Because of the choice of the THECB to withhold from the public the ICRGS documents—documents that demonstrate that the ICRGS does indeed meet and, in some cases, exceed state educational standards—the ICRGS is making the entire document available to the public.

It will become clear to careful readers that 1) the ICRGS M.S. program is both a demanding and rigorous academic offering to Texas students desiring to be equipped in major disciplines of science and in the practical aspects of teaching science to others, and 2) the THECB, and its advisers, failed to properly evaluate the ICRGS program based on educational and academic standards, as expressed in the documents, preferring rather to penalize the ICRGS program because of differences in viewpoint regarding how and why ICRGS teaches science and science education.

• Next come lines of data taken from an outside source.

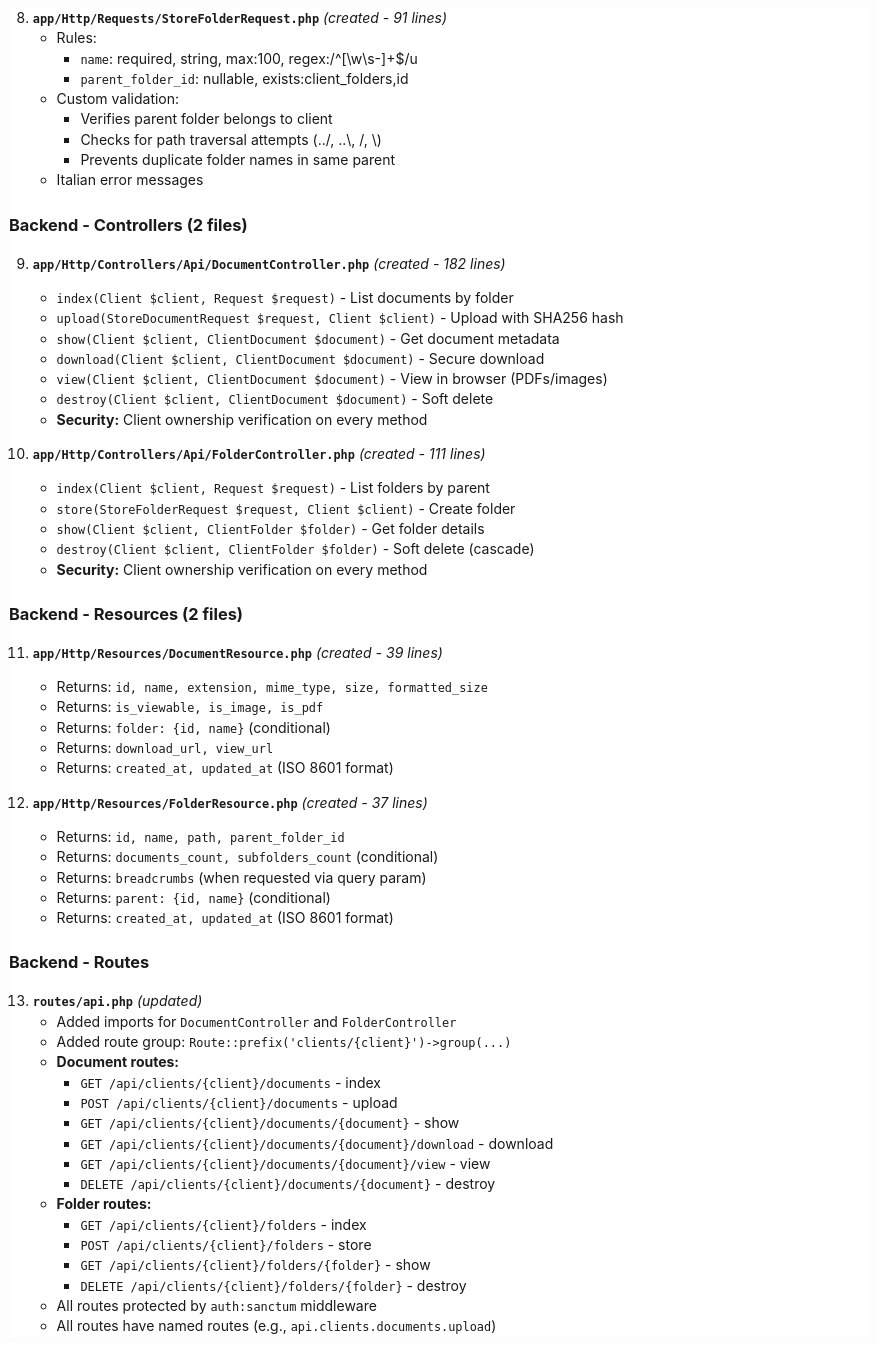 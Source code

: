 8. **`app/Http/Requests/StoreFolderRequest.php`** *(created - 91 lines)*
   - Rules:
     - `name`: required, string, max:100, regex:/^[\w\s\-]+$/u
     - `parent_folder_id`: nullable, exists:client_folders,id
   - Custom validation:
     - Verifies parent folder belongs to client
     - Checks for path traversal attempts (../, ..\\, /, \\)
     - Prevents duplicate folder names in same parent
   - Italian error messages

### Backend - Controllers (2 files)

9. **`app/Http/Controllers/Api/DocumentController.php`** *(created - 182 lines)*
   - `index(Client $client, Request $request)` - List documents by folder
   - `upload(StoreDocumentRequest $request, Client $client)` - Upload with SHA256 hash
   - `show(Client $client, ClientDocument $document)` - Get document metadata
   - `download(Client $client, ClientDocument $document)` - Secure download
   - `view(Client $client, ClientDocument $document)` - View in browser (PDFs/images)
   - `destroy(Client $client, ClientDocument $document)` - Soft delete
   - **Security:** Client ownership verification on every method

10. **`app/Http/Controllers/Api/FolderController.php`** *(created - 111 lines)*
    - `index(Client $client, Request $request)` - List folders by parent
    - `store(StoreFolderRequest $request, Client $client)` - Create folder
    - `show(Client $client, ClientFolder $folder)` - Get folder details
    - `destroy(Client $client, ClientFolder $folder)` - Soft delete (cascade)
    - **Security:** Client ownership verification on every method

### Backend - Resources (2 files)

11. **`app/Http/Resources/DocumentResource.php`** *(created - 39 lines)*
    - Returns: `id, name, extension, mime_type, size, formatted_size`
    - Returns: `is_viewable, is_image, is_pdf`
    - Returns: `folder: {id, name}` (conditional)
    - Returns: `download_url, view_url`
    - Returns: `created_at, updated_at` (ISO 8601 format)

12. **`app/Http/Resources/FolderResource.php`** *(created - 37 lines)*
    - Returns: `id, name, path, parent_folder_id`
    - Returns: `documents_count, subfolders_count` (conditional)
    - Returns: `breadcrumbs` (when requested via query param)
    - Returns: `parent: {id, name}` (conditional)
    - Returns: `created_at, updated_at` (ISO 8601 format)

### Backend - Routes

13. **`routes/api.php`** *(updated)*
    - Added imports for `DocumentController` and `FolderController`
    - Added route group: `Route::prefix('clients/{client}')->group(...)`
    - **Document routes:**
      - `GET /api/clients/{client}/documents` - index
      - `POST /api/clients/{client}/documents` - upload
      - `GET /api/clients/{client}/documents/{document}` - show
      - `GET /api/clients/{client}/documents/{document}/download` - download
      - `GET /api/clients/{client}/documents/{document}/view` - view
      - `DELETE /api/clients/{client}/documents/{document}` - destroy
    - **Folder routes:**
      - `GET /api/clients/{client}/folders` - index
      - `POST /api/clients/{client}/folders` - store
      - `GET /api/clients/{client}/folders/{folder}` - show
      - `DELETE /api/clients/{client}/folders/{folder}` - destroy
    - All routes protected by `auth:sanctum` middleware
    - All routes have named routes (e.g., `api.clients.documents.upload`)
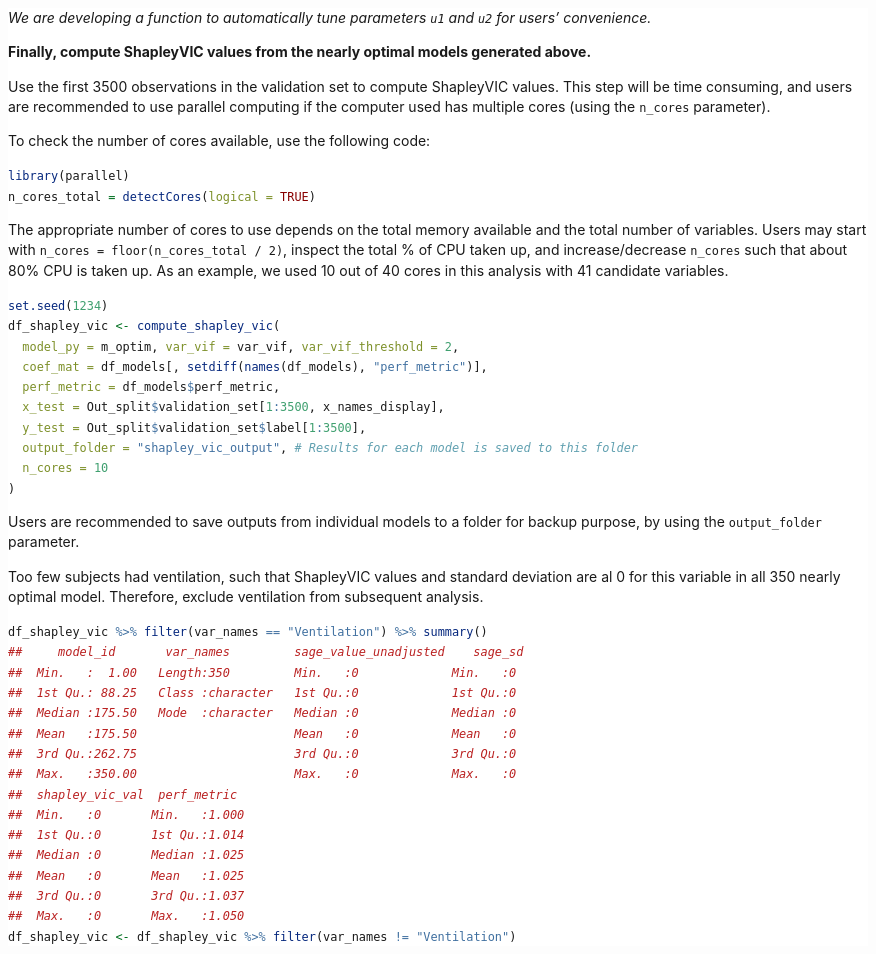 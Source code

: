 *We are developing a function to automatically tune parameters `u1` and
`u2` for users’ convenience.*

**Finally, compute ShapleyVIC values from the nearly optimal models
generated above.**

Use the first 3500 observations in the validation set to compute
ShapleyVIC values. This step will be time consuming, and users are
recommended to use parallel computing if the computer used has multiple
cores (using the `n_cores` parameter).

To check the number of cores available, use the following code:

``` r
library(parallel)
n_cores_total = detectCores(logical = TRUE)
```

The appropriate number of cores to use depends on the total memory
available and the total number of variables. Users may start with
`n_cores = floor(n_cores_total / 2)`, inspect the total % of CPU taken
up, and increase/decrease `n_cores` such that about 80% CPU is taken up.
As an example, we used 10 out of 40 cores in this analysis with 41
candidate variables.

``` r
set.seed(1234)
df_shapley_vic <- compute_shapley_vic(
  model_py = m_optim, var_vif = var_vif, var_vif_threshold = 2,
  coef_mat = df_models[, setdiff(names(df_models), "perf_metric")], 
  perf_metric = df_models$perf_metric, 
  x_test = Out_split$validation_set[1:3500, x_names_display], 
  y_test = Out_split$validation_set$label[1:3500], 
  output_folder = "shapley_vic_output", # Results for each model is saved to this folder
  n_cores = 10 
)
```

Users are recommended to save outputs from individual models to a folder
for backup purpose, by using the `output_folder` parameter.

Too few subjects had ventilation, such that ShapleyVIC values and
standard deviation are al 0 for this variable in all 350 nearly optimal
model. Therefore, exclude ventilation from subsequent analysis.

``` r
df_shapley_vic %>% filter(var_names == "Ventilation") %>% summary()
##     model_id       var_names         sage_value_unadjusted    sage_sd 
##  Min.   :  1.00   Length:350         Min.   :0             Min.   :0  
##  1st Qu.: 88.25   Class :character   1st Qu.:0             1st Qu.:0  
##  Median :175.50   Mode  :character   Median :0             Median :0  
##  Mean   :175.50                      Mean   :0             Mean   :0  
##  3rd Qu.:262.75                      3rd Qu.:0             3rd Qu.:0  
##  Max.   :350.00                      Max.   :0             Max.   :0  
##  shapley_vic_val  perf_metric   
##  Min.   :0       Min.   :1.000  
##  1st Qu.:0       1st Qu.:1.014  
##  Median :0       Median :1.025  
##  Mean   :0       Mean   :1.025  
##  3rd Qu.:0       3rd Qu.:1.037  
##  Max.   :0       Max.   :1.050
df_shapley_vic <- df_shapley_vic %>% filter(var_names != "Ventilation")
```
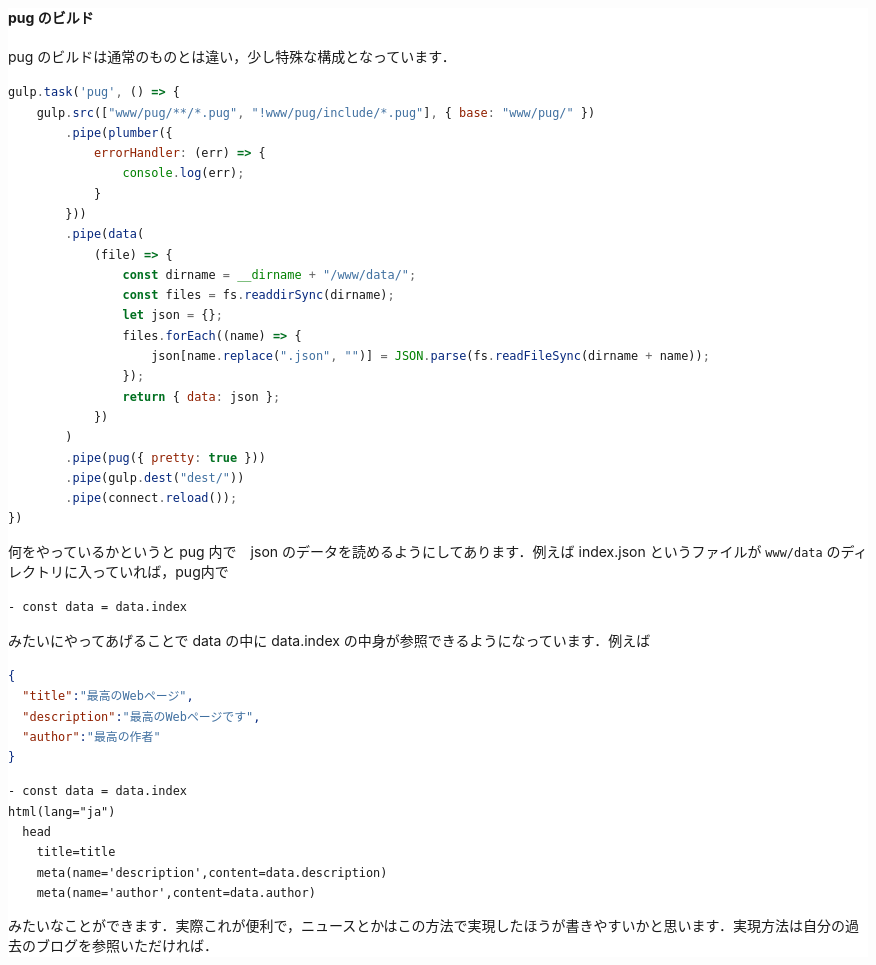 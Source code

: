 #### pug のビルド

pug のビルドは通常のものとは違い，少し特殊な構成となっています．

```js
gulp.task('pug', () => {
    gulp.src(["www/pug/**/*.pug", "!www/pug/include/*.pug"], { base: "www/pug/" })
        .pipe(plumber({
            errorHandler: (err) => {
                console.log(err);
            }
        }))
        .pipe(data(
            (file) => {
                const dirname = __dirname + "/www/data/";
                const files = fs.readdirSync(dirname);
                let json = {};
                files.forEach((name) => {
                    json[name.replace(".json", "")] = JSON.parse(fs.readFileSync(dirname + name));
                });
                return { data: json };
            })
        )
        .pipe(pug({ pretty: true }))
        .pipe(gulp.dest("dest/"))
        .pipe(connect.reload());
})
```

何をやっているかというと pug 内で　json のデータを読めるようにしてあります．例えば index.json というファイルが `www/data` のディレクトリに入っていれば，pug内で

```jade
- const data = data.index
```

みたいにやってあげることで data の中に data.index の中身が参照できるようになっています．例えば

```json
{
  "title":"最高のWebページ",
  "description":"最高のWebページです",
  "author":"最高の作者"
}
```

```jade
- const data = data.index
html(lang="ja")
  head
    title=title
    meta(name='description',content=data.description)
    meta(name='author',content=data.author)
```

みたいなことができます．実際これが便利で，ニュースとかはこの方法で実現したほうが書きやすいかと思います．実現方法は自分の過去のブログを参照いただければ．
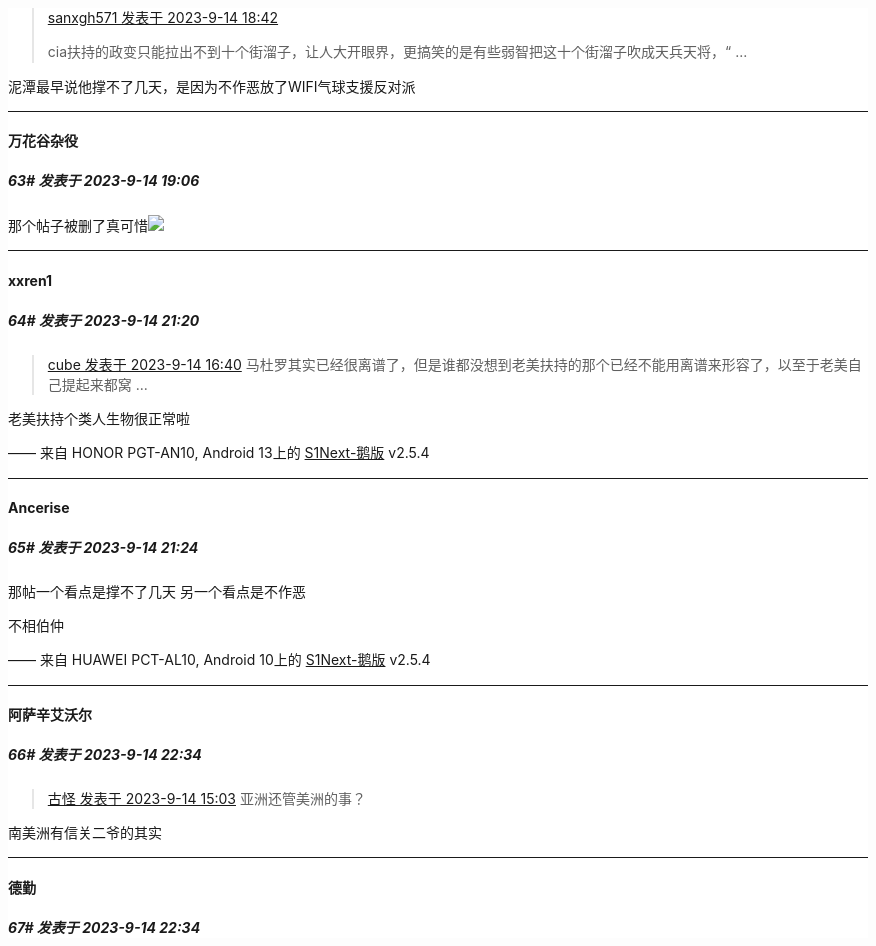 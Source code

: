 <blockquote><a href="httphttps://bbs.saraba1st.com/2b/forum.php?mod=redirect&amp;goto=findpost&amp;pid=62405725&amp;ptid=2152735" target="_blank">sanxgh571 发表于 2023-9-14 18:42</a>

cia扶持的政变只能拉出不到十个街溜子，让人大开眼界，更搞笑的是有些弱智把这十个街溜子吹成天兵天将，“ ...</blockquote>

泥潭最早说他撑不了几天，是因为不作恶放了WIFI气球支援反对派


*****

####  万花谷杂役  
##### 63#       发表于 2023-9-14 19:06

那个帖子被删了真可惜<img src="https://static.saraba1st.com/image/smiley/face2017/067.png" referrerpolicy="no-referrer">


*****

####  xxren1  
##### 64#       发表于 2023-9-14 21:20

<blockquote><a href="httphttps://bbs.saraba1st.com/2b/forum.php?mod=redirect&amp;goto=findpost&amp;pid=62404163&amp;ptid=2152735" target="_blank">cube 发表于 2023-9-14 16:40</a>
马杜罗其实已经很离谱了，但是谁都没想到老美扶持的那个已经不能用离谱来形容了，以至于老美自己提起来都窝 ...</blockquote>
老美扶持个类人生物很正常啦

—— 来自 HONOR PGT-AN10, Android 13上的 [S1Next-鹅版](https://github.com/ykrank/S1-Next/releases) v2.5.4

*****

####  Ancerise  
##### 65#       发表于 2023-9-14 21:24

那帖一个看点是撑不了几天
另一个看点是不作恶

不相伯仲

—— 来自 HUAWEI PCT-AL10, Android 10上的 [S1Next-鹅版](https://github.com/ykrank/S1-Next/releases) v2.5.4


*****

####  阿萨辛艾沃尔  
##### 66#       发表于 2023-9-14 22:34

<blockquote><a href="httphttps://bbs.saraba1st.com/2b/forum.php?mod=redirect&amp;goto=findpost&amp;pid=62402977&amp;ptid=2152735" target="_blank">古怪 发表于 2023-9-14 15:03</a>
亚洲还管美洲的事？</blockquote>
南美洲有信关二爷的其实

*****

####  德勤  
##### 67#       发表于 2023-9-14 22:34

The importance of the ICRGS’ institutional viewpoint of creationism, as an example of academic freedom, was explained by Dr. Eddy Miller, Dean and Chief Academic Officer of the ICRGS, who flew from California with other faculty members to attend and participate in the THECB proceedings.

The Institute for Creation Research, founded in 1970, began offering graduate degrees in California in 1981 where it received full authority by the state to operate its graduate school. Based in Santee, California, the ICRGS currently offers the M.S. in Science Education through an online distance education program.

For the past 27 years, qualified applicants have completed the M.S. degree through ICRGS, some going on to enter doctoral programs in the sciences at various universities throughout the U.S., while many have obtained their degree to assist them in the teaching of science in secondary and post-secondary schools, many of whom have had as their primary career emphasis the teaching of science in the Christian school environments.

The ICRGS, a private postsecondary institution which receives no federal funding, contends that 1) the ICRGS program is completely voluntary for qualified applicants, 2) the ICRGS program in no way compels graduates to only teach in state-funded public schools, and 3) the ICRGS program recognizes that its educational emphasis is well suited for the Christian school science teacher.

The ICRGS believes that the decision by the state of Texas unnecessarily discriminates against Texas residents seeking the type of education that the ICRGS can uniquely fulfill and has successfully offered for more than 25 years to students throughout the country.

Because of the decision by THECB Commissioner Raymund Paredes and the THECB Board, the state of Texas is denying a full-range of educational offerings to Texas residents in the area of science education, and in doing so, is failing to “close the gaps” in higher education.